◆ TASK INSTRUCTIONS ◆
Among the lines below, count those containing the word "German". Give the number only.

★ ★ ★ ★ ★

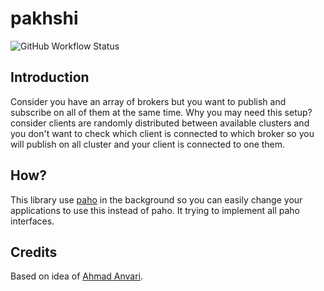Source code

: # pakhshi
![GitHub Workflow Status](https://img.shields.io/github/workflow/status/1995parham/pakhshi/golang?label=status&logo=github&style=flat-square)

## Introduction
Consider you have an array of brokers but you want to publish and subscribe on all of them at the same time.
Why you may need this setup? consider clients are randomly distributed between available clusters and you don't want to check which client is connected to which
broker so you will publish on all cluster and your client is connected to one them.

## How?
This library use [paho](https://github.com/eclipse/paho.mqtt.golang) in the background so you can easily change your applications to use this instead of paho.
It trying to implement all paho interfaces.

## Credits
Based on idea of [Ahmad Anvari](https://github.com/anvari1313).
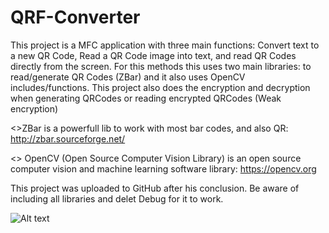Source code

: # QRF-Converter
This project is a MFC application with three main functions: Convert text to a new QR Code, Read a QR Code image into text, and read QR Codes directly from the screen. 
For this methods this  uses two main libraries: to read/generate QR Codes (ZBar) and it also uses OpenCV includes/functions. 
This project also does the encryption and decryption when generating QRCodes or reading encrypted QRCodes (Weak encryption)

<>ZBar is a powerfull lib to work with most bar codes, and also QR: http://zbar.sourceforge.net/

<> OpenCV (Open Source Computer Vision Library) is an open source computer vision and machine learning software library:
https://opencv.org

This project was uploaded to GitHub after his conclusion. Be aware of including all libraries and delet Debug for it to work.

![Alt text](https://i.imgur.com/g6T9l1X.png "A sample screenshot")
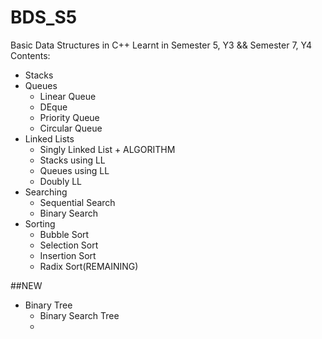 # BDS_S5
Basic Data Structures in C++
Learnt in Semester 5, Y3 && Semester 7, Y4
Contents:
  - Stacks
  - Queues
      - Linear Queue
      - DEque
      - Priority Queue
      - Circular Queue
  - Linked Lists
      - Singly Linked List + ALGORITHM
      - Stacks using LL
      - Queues using LL
      - Doubly LL
  - Searching
      - Sequential Search
      - Binary Search
  - Sorting
      - Bubble Sort
      - Selection Sort
      - Insertion Sort
      - Radix Sort(REMAINING)
   
##NEW
  - Binary Tree
      - Binary Search Tree
      - 
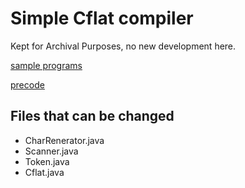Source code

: # Simple Cflat compiler

Kept for Archival Purposes, no new development here.

[sample programs](http://heim.ifi.uio.no/inf2100/oblig/test/)

[precode](http://www.uio.no/studier/emner/matnat/ifi/INF2100/h12/kursprat.html#/discussion/133/inf2100-host-2012-feil-i-prekodefiler)

Files that can be changed
-------------------------

* CharRenerator.java
* Scanner.java
* Token.java
* Cflat.java
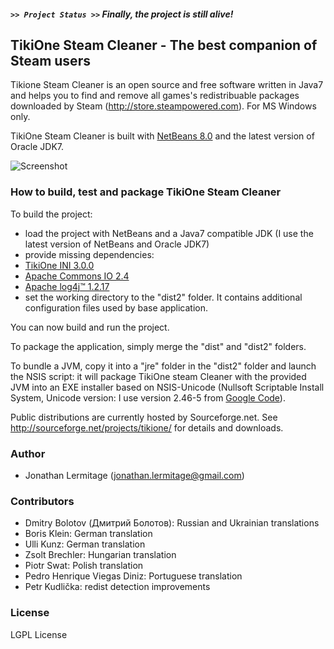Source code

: ##### ``>> Project Status >>`` Finally, the project is still alive!

## TikiOne Steam Cleaner - The best companion of Steam users

Tikione Steam Cleaner is an open source and free software written in Java7 and helps you to find and remove all games's redistribuable packages downloaded by Steam (http://store.steampowered.com). For MS Windows only.

TikiOne Steam Cleaner is built with [NetBeans 8.0](http://netbeans.org) and the latest version of Oracle JDK7.

![Screenshot](http://netbeanscolors.org/files/steamcleaner_2.png)

### How to build, test and package TikiOne Steam Cleaner

To build the project:

* load the project with NetBeans and a Java7 compatible JDK (I use the latest version of NetBeans and Oracle JDK7)
* provide missing dependencies:
 * [TikiOne INI 3.0.0](http://sourceforge.net/projects/tikione/files/tikione-ini/)
 * [Apache Commons IO 2.4](http://commons.apache.org/proper/commons-io/)
 * [Apache log4j™ 1.2.17](http://logging.apache.org/log4j/1.2/)
* set the working directory to the "dist2" folder. It contains additional configuration files used by base application.

You can now build and run the project.

To package the application, simply merge the "dist" and "dist2" folders.

To bundle a JVM, copy it into a "jre" folder in the "dist2" folder and launch the NSIS script: it will package TikiOne steam Cleaner with the provided JVM into an EXE installer based on NSIS-Unicode (Nullsoft Scriptable Install System, Unicode version: I use version 2.46-5 from [Google Code](http://code.google.com/p/unsis/downloads/list)).

Public distributions are currently hosted by Sourceforge.net. See <http://sourceforge.net/projects/tikione/> for details and downloads.

### Author
* Jonathan Lermitage (<jonathan.lermitage@gmail.com>)

### Contributors
* Dmitry Bolotov (Дмитрий Болотов): Russian and Ukrainian translations
* Boris Klein: German translation
* Ulli Kunz: German translation
* Zsolt Brechler: Hungarian translation
* Piotr Swat: Polish translation
* Pedro Henrique Viegas Diniz: Portuguese translation
* Petr Kudlička: redist detection improvements

### License

LGPL License
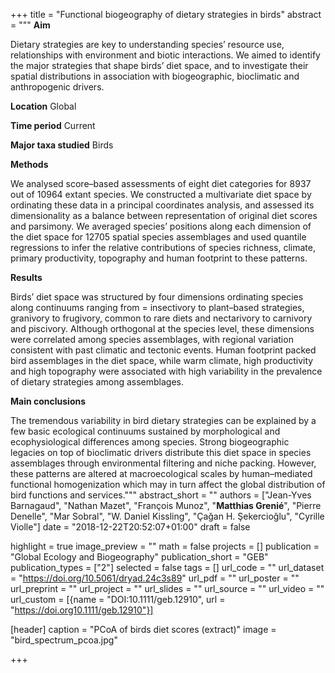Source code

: +++
title = "Functional biogeography of dietary strategies in birds"
abstract = """
**Aim**

Dietary strategies are key to understanding species’ resource use, relationships with environment and biotic interactions. We aimed to identify the major strategies that shape birds’ diet space, and to investigate their spatial distributions in association with biogeographic, bioclimatic and anthropogenic drivers.

**Location**
Global

**Time period**
Current

**Major taxa studied**
Birds

**Methods**

We analysed score–based assessments of eight diet categories for 8937 out of 10964 extant species. We constructed a multivariate diet space by ordinating these data in a principal coordinates analysis, and assessed its dimensionality as a balance between representation of original diet scores and parsimony. We averaged species’ positions along each dimension of the diet space for 12705 spatial species assemblages and used quantile regressions to infer the relative contributions of species richness, climate, primary productivity, topography and human footprint to these patterns. 

**Results**

Birds’ diet space was structured by four dimensions ordinating species along continuums ranging from = insectivory to plant–based strategies, granivory to frugivory, common to rare diets and nectarivory to carnivory and piscivory. Although orthogonal at the species level, these dimensions were correlated among species assemblages, with regional variation consistent with past climatic and tectonic events. Human footprint packed bird assemblages in the diet space, while warm climate, high productivity and high topography were associated with high variability in the prevalence of dietary strategies among assemblages.

**Main conclusions**

The tremendous variability in bird dietary strategies can be explained by a few basic ecological continuums sustained by morphological and ecophysiological differences among species. Strong biogeographic legacies on top of bioclimatic drivers distribute this diet space in species assemblages through environmental filtering and niche packing. However, these patterns are altered at macroecological scales by human–mediated functional homogenization which may in turn affect the global distribution of bird functions and services."""
abstract_short = ""
authors = ["Jean-Yves Barnagaud", "Nathan Mazet", "François Munoz",
          "**Matthias Grenié**", "Pierre Denelle", "Mar Sobral",
          "W. Daniel Kissling", "Çağan H. Şekercioğlu", "Cyrille Violle"]
date = "2018-12-22T20:52:07+01:00"
draft = false

highlight = true
image_preview = ""
math = false
projects = []
publication = "Global Ecology and Biogeography"
publication_short =  "GEB"
publication_types = ["2"]
selected = false
tags = []
url_code = ""
url_dataset = "https://doi.org/10.5061/dryad.24c3s89"
url_pdf = ""
url_poster = ""
url_preprint = ""
url_project = ""
url_slides = ""
url_source = ""
url_video = ""
url_custom = [{name = "DOI:10.1111/geb.12910", url = "https://doi.org10.1111/geb.12910"}]

[header]
  caption = "PCoA of birds diet scores (extract)"
  image = "bird_spectrum_pcoa.jpg"


+++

★ ★ ★ ★ ★

◆ ANSWER SECTION ◆
2